# Proving an inequality by contraposition

Let $a, b, m$ be integers. Prove that if $2a+3b \geq 8$, then $a \geq 3m+3$ or $b \geq −2m+2$.

This my textbook solution:

We will prove the contrapositive implication, which is: If $a < 3m + 3$ and $b < −2m + 2$, then $2a + 3b < 8$. So suppose that $a < 3m + 3$ and $b < −2m + 2$.

(1)Then $a \leq 3m + 2$ and $b \leq 6 −2m + 1$, because all numbers are integers.

(2)Then $2a \leq 6m + 4$ and $3b \leq −6m + 3$ (multiply by $2$ and $3$, respectively).

(3)Then $2a + 3b \leq (6m + 4) + (−6m + 3) = 7$. Then $2a + 3b < 8$, as required.

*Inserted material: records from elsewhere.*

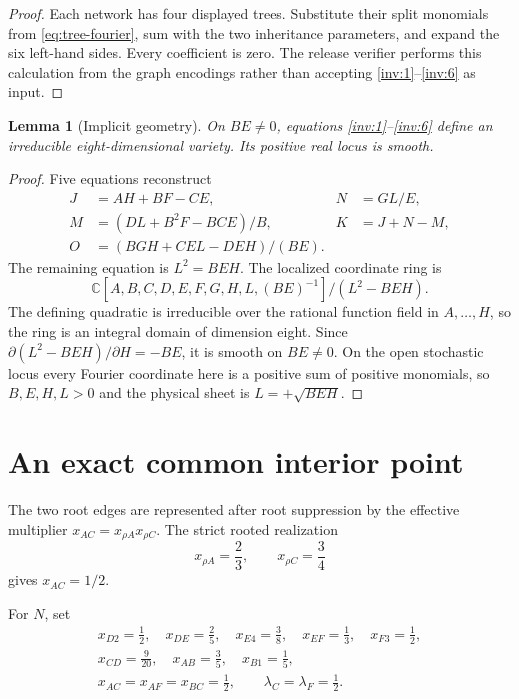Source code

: \documentclass[11pt]{article}
\newtheorem{lemma}[theorem]{Lemma}
\theoremstyle{remark}
\newcommand{\C}{\mathbb C}
\begin{document}
\begin{proof}
Each network has four displayed trees.  Substitute their split monomials
from \eqref{eq:tree-fourier}, sum with the two inheritance parameters, and
expand the six left-hand sides.  Every coefficient is zero.  The release
verifier performs this calculation from the graph encodings rather than
accepting \eqref{inv:1}--\eqref{inv:6} as input.
\end{proof}

\begin{lemma}[Implicit geometry]\label{lem:geometry}
On $BE\ne0$, equations \eqref{inv:1}--\eqref{inv:6} define an irreducible
eight-dimensional variety.  Its positive real locus is smooth.
\end{lemma}

\begin{proof}
Five equations reconstruct
\begin{align}
J&=AH+BF-CE,&
N&=GL/E,\\
M&=(DL+B^2F-BCE)/B,&
K&=J+N-M,\\
O&=(BGH+CEL-DEH)/(BE).
\label{eq:reconstruction}
\end{align}
The remaining equation is $L^2=BEH$.  The localized coordinate ring is
\[
\C[A,B,C,D,E,F,G,H,L,(BE)^{-1}]/(L^2-BEH).
\]
The defining quadratic is irreducible over the rational function field in
$A,\ldots,H$, so the ring is an integral domain of dimension eight.  Since
$\partial(L^2-BEH)/\partial H=-BE$, it is smooth on $BE\ne0$.  On the open
stochastic locus every Fourier coordinate here is a positive sum of positive
monomials, so $B,E,H,L>0$ and the physical sheet is
$L=+\sqrt{BEH}$.
\end{proof}

\section{An exact common interior point}

The two root edges are represented after root suppression by the effective
multiplier $x_{AC}=x_{\rho A}x_{\rho C}$.  The strict rooted realization
\[
x_{\rho A}=\frac23,\qquad x_{\rho C}=\frac34
\]
gives $x_{AC}=1/2$.

For $N$, set
\begin{equation}\label{eq:source-point}
\begin{gathered}
x_{D2}=\frac12,\quad x_{DE}=\frac25,\quad x_{E4}=\frac38,
\quad x_{EF}=\frac13,\quad x_{F3}=\frac12,\\
x_{CD}=\frac9{20},\quad x_{AB}=\frac35,\quad x_{B1}=\frac15,\\
x_{AC}=x_{AF}=x_{BC}=\frac12,\qquad
\lambda_C=\lambda_F=\frac12.
\end{gathered}
\end{equation}
\end{document}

I pretty much understood everything except for the step when we said that "because all numbers are integers": What do we mean by that and why did we subtracted $1$ and change the inequality? Thank you

"All numbers are integers" just means that every variable within the scope of the problem is by construction an integer (the first line of the problem is "let $a$, $b$, and $m$ be integers.")
As to the apparent subtraction by one, think about it like this: which number is less than or equal to the integer that is less than three? It's two. You'll notice we go from $a<3m+3$ to $a\leq3m+2$. The "subtraction" is really just a result of going from $<$ to the $\leq$.